(TASK STATEMENT): Nothing in the entries should be altered. Write them out in full.

(PROVIDED MATERIAL):

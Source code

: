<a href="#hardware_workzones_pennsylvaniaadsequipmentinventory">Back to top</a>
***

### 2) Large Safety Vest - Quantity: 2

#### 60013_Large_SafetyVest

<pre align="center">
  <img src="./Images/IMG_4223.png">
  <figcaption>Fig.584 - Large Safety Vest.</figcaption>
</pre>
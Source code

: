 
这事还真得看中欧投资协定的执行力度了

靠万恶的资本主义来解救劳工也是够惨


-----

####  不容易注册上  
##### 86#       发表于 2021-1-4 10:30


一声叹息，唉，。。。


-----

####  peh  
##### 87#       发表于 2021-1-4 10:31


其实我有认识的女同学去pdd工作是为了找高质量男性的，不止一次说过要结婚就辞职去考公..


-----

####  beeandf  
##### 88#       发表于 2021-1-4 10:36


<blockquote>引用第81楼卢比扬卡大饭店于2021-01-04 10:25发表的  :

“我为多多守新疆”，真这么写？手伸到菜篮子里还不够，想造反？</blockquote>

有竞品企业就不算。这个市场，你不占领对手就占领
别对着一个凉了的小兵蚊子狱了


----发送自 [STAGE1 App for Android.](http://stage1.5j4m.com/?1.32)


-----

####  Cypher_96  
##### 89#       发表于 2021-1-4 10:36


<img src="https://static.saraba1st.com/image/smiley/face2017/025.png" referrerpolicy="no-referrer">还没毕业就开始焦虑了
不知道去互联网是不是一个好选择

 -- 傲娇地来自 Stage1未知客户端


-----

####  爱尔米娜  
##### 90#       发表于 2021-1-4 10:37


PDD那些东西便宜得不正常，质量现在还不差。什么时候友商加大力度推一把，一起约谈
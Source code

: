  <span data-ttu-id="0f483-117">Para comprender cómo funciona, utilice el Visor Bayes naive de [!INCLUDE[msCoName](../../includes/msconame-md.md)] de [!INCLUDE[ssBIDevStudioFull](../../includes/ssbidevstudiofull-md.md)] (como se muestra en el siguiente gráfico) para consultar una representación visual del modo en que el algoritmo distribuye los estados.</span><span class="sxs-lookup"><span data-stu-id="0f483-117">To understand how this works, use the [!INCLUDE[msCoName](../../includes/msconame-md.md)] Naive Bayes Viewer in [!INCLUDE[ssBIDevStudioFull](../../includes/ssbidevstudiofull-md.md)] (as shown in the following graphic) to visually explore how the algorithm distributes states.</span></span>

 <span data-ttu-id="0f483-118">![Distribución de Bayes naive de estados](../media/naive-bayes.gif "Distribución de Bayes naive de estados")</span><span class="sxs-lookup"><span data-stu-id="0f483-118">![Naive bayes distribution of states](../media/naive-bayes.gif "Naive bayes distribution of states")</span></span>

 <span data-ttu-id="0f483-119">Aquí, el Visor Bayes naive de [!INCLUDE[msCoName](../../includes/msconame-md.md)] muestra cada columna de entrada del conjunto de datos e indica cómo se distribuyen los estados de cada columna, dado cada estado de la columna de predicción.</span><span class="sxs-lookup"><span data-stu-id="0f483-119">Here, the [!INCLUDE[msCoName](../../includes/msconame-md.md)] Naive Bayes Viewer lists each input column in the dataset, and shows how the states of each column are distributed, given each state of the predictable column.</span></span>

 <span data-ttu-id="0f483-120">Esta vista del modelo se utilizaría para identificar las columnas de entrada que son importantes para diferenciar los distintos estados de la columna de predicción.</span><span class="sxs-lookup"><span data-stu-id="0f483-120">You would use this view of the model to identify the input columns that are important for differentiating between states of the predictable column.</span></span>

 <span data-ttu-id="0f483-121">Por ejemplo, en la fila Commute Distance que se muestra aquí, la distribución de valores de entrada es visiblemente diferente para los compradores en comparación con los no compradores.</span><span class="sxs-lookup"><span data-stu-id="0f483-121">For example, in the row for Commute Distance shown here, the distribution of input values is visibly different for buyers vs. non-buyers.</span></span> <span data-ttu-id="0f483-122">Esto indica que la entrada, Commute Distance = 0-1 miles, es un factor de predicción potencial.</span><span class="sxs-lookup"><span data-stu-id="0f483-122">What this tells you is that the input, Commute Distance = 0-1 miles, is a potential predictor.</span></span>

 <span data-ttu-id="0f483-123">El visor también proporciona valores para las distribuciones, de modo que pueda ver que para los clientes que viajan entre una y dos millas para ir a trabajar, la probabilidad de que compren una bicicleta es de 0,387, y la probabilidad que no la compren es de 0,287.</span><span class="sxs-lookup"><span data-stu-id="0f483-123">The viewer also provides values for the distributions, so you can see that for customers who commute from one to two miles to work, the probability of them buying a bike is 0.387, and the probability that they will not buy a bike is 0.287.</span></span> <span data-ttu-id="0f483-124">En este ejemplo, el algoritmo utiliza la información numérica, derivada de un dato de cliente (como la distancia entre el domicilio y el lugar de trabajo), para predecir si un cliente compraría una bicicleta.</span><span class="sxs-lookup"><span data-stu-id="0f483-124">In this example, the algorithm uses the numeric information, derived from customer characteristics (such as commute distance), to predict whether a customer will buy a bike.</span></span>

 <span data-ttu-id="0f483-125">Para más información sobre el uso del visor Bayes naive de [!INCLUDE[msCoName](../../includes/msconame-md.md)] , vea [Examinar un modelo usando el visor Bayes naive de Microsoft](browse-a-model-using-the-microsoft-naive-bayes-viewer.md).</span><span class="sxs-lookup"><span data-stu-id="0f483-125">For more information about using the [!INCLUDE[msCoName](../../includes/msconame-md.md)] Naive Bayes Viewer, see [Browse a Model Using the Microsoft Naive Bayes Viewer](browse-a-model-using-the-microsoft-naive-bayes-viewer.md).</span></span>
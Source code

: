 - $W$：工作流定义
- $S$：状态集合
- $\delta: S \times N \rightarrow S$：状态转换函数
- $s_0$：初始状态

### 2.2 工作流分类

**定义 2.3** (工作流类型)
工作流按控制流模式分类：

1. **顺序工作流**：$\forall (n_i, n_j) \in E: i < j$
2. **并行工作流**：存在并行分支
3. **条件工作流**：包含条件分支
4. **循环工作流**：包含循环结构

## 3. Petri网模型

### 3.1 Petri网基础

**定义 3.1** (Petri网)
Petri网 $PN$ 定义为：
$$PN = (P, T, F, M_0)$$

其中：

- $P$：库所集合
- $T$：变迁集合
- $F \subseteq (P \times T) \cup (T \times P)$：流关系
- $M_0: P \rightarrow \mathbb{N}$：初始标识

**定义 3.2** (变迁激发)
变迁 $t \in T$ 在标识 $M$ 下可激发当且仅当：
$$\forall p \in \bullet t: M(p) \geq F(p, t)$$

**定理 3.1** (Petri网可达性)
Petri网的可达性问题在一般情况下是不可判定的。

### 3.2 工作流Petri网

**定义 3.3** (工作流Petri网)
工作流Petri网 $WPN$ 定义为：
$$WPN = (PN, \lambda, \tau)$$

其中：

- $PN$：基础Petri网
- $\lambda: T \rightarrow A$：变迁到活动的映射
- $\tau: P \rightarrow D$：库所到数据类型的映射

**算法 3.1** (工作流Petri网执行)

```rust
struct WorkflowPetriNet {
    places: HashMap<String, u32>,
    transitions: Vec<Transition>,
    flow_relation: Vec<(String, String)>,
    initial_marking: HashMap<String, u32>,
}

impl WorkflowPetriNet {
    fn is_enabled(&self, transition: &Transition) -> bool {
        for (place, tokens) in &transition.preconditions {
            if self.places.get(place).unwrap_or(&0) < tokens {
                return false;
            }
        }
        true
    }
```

(EXERCISE RESULT):
Source code

:<a href="#hardware_workzones_pennsylvaniaadsequipmentinventory">Back to top</a>
***

### 2) Large Safety Vest - Quantity: 2

#### 60013_Large_SafetyVest

<pre align="center">
  <img src="./Images/IMG_4223.png">
  <figcaption>Fig.584 - Large Safety Vest.</figcaption>
</pre>
Source code

: 
这事还真得看中欧投资协定的执行力度了

靠万恶的资本主义来解救劳工也是够惨


-----

####  不容易注册上  
##### 86#       发表于 2021-1-4 10:30


一声叹息，唉，。。。


-----

####  peh  
##### 87#       发表于 2021-1-4 10:31


其实我有认识的女同学去pdd工作是为了找高质量男性的，不止一次说过要结婚就辞职去考公..


-----

####  beeandf  
##### 88#       发表于 2021-1-4 10:36


<blockquote>引用第81楼卢比扬卡大饭店于2021-01-04 10:25发表的  :

“我为多多守新疆”，真这么写？手伸到菜篮子里还不够，想造反？</blockquote>

有竞品企业就不算。这个市场，你不占领对手就占领
别对着一个凉了的小兵蚊子狱了


----发送自 [STAGE1 App for Android.](http://stage1.5j4m.com/?1.32)


-----

####  Cypher_96  
##### 89#       发表于 2021-1-4 10:36


<img src="https://static.saraba1st.com/image/smiley/face2017/025.png" referrerpolicy="no-referrer">还没毕业就开始焦虑了
不知道去互联网是不是一个好选择

 -- 傲娇地来自 Stage1未知客户端


-----

####  爱尔米娜  
##### 90#       发表于 2021-1-4 10:37


PDD那些东西便宜得不正常，质量现在还不差。什么时候友商加大力度推一把，一起约谈
Source code

:  <span data-ttu-id="0f483-117">Para comprender cómo funciona, utilice el Visor Bayes naive de [!INCLUDE[msCoName](../../includes/msconame-md.md)] de [!INCLUDE[ssBIDevStudioFull](../../includes/ssbidevstudiofull-md.md)] (como se muestra en el siguiente gráfico) para consultar una representación visual del modo en que el algoritmo distribuye los estados.</span><span class="sxs-lookup"><span data-stu-id="0f483-117">To understand how this works, use the [!INCLUDE[msCoName](../../includes/msconame-md.md)] Naive Bayes Viewer in [!INCLUDE[ssBIDevStudioFull](../../includes/ssbidevstudiofull-md.md)] (as shown in the following graphic) to visually explore how the algorithm distributes states.</span></span>

 <span data-ttu-id="0f483-118">![Distribución de Bayes naive de estados](../media/naive-bayes.gif "Distribución de Bayes naive de estados")</span><span class="sxs-lookup"><span data-stu-id="0f483-118">![Naive bayes distribution of states](../media/naive-bayes.gif "Naive bayes distribution of states")</span></span>

 <span data-ttu-id="0f483-119">Aquí, el Visor Bayes naive de [!INCLUDE[msCoName](../../includes/msconame-md.md)] muestra cada columna de entrada del conjunto de datos e indica cómo se distribuyen los estados de cada columna, dado cada estado de la columna de predicción.</span><span class="sxs-lookup"><span data-stu-id="0f483-119">Here, the [!INCLUDE[msCoName](../../includes/msconame-md.md)] Naive Bayes Viewer lists each input column in the dataset, and shows how the states of each column are distributed, given each state of the predictable column.</span></span>

 <span data-ttu-id="0f483-120">Esta vista del modelo se utilizaría para identificar las columnas de entrada que son importantes para diferenciar los distintos estados de la columna de predicción.</span><span class="sxs-lookup"><span data-stu-id="0f483-120">You would use this view of the model to identify the input columns that are important for differentiating between states of the predictable column.</span></span>

 <span data-ttu-id="0f483-121">Por ejemplo, en la fila Commute Distance que se muestra aquí, la distribución de valores de entrada es visiblemente diferente para los compradores en comparación con los no compradores.</span><span class="sxs-lookup"><span data-stu-id="0f483-121">For example, in the row for Commute Distance shown here, the distribution of input values is visibly different for buyers vs. non-buyers.</span></span> <span data-ttu-id="0f483-122">Esto indica que la entrada, Commute Distance = 0-1 miles, es un factor de predicción potencial.</span><span class="sxs-lookup"><span data-stu-id="0f483-122">What this tells you is that the input, Commute Distance = 0-1 miles, is a potential predictor.</span></span>

 <span data-ttu-id="0f483-123">El visor también proporciona valores para las distribuciones, de modo que pueda ver que para los clientes que viajan entre una y dos millas para ir a trabajar, la probabilidad de que compren una bicicleta es de 0,387, y la probabilidad que no la compren es de 0,287.</span><span class="sxs-lookup"><span data-stu-id="0f483-123">The viewer also provides values for the distributions, so you can see that for customers who commute from one to two miles to work, the probability of them buying a bike is 0.387, and the probability that they will not buy a bike is 0.287.</span></span> <span data-ttu-id="0f483-124">En este ejemplo, el algoritmo utiliza la información numérica, derivada de un dato de cliente (como la distancia entre el domicilio y el lugar de trabajo), para predecir si un cliente compraría una bicicleta.</span><span class="sxs-lookup"><span data-stu-id="0f483-124">In this example, the algorithm uses the numeric information, derived from customer characteristics (such as commute distance), to predict whether a customer will buy a bike.</span></span>

 <span data-ttu-id="0f483-125">Para más información sobre el uso del visor Bayes naive de [!INCLUDE[msCoName](../../includes/msconame-md.md)] , vea [Examinar un modelo usando el visor Bayes naive de Microsoft](browse-a-model-using-the-microsoft-naive-bayes-viewer.md).</span><span class="sxs-lookup"><span data-stu-id="0f483-125">For more information about using the [!INCLUDE[msCoName](../../includes/msconame-md.md)] Naive Bayes Viewer, see [Browse a Model Using the Microsoft Naive Bayes Viewer](browse-a-model-using-the-microsoft-naive-bayes-viewer.md).</span></span>
Source code

: - $W$：工作流定义
- $S$：状态集合
- $\delta: S \times N \rightarrow S$：状态转换函数
- $s_0$：初始状态

### 2.2 工作流分类

**定义 2.3** (工作流类型)
工作流按控制流模式分类：

1. **顺序工作流**：$\forall (n_i, n_j) \in E: i < j$
2. **并行工作流**：存在并行分支
3. **条件工作流**：包含条件分支
4. **循环工作流**：包含循环结构

## 3. Petri网模型

### 3.1 Petri网基础

**定义 3.1** (Petri网)
Petri网 $PN$ 定义为：
$$PN = (P, T, F, M_0)$$

其中：

- $P$：库所集合
- $T$：变迁集合
- $F \subseteq (P \times T) \cup (T \times P)$：流关系
- $M_0: P \rightarrow \mathbb{N}$：初始标识

**定义 3.2** (变迁激发)
变迁 $t \in T$ 在标识 $M$ 下可激发当且仅当：
$$\forall p \in \bullet t: M(p) \geq F(p, t)$$

**定理 3.1** (Petri网可达性)
Petri网的可达性问题在一般情况下是不可判定的。

### 3.2 工作流Petri网

**定义 3.3** (工作流Petri网)
工作流Petri网 $WPN$ 定义为：
$$WPN = (PN, \lambda, \tau)$$

其中：

- $PN$：基础Petri网
- $\lambda: T \rightarrow A$：变迁到活动的映射
- $\tau: P \rightarrow D$：库所到数据类型的映射

**算法 3.1** (工作流Petri网执行)

```rust
struct WorkflowPetriNet {
    places: HashMap<String, u32>,
    transitions: Vec<Transition>,
    flow_relation: Vec<(String, String)>,
    initial_marking: HashMap<String, u32>,
}

impl WorkflowPetriNet {
    fn is_enabled(&self, transition: &Transition) -> bool {
        for (place, tokens) in &transition.preconditions {
            if self.places.get(place).unwrap_or(&0) < tokens {
                return false;
            }
        }
        true
    }
```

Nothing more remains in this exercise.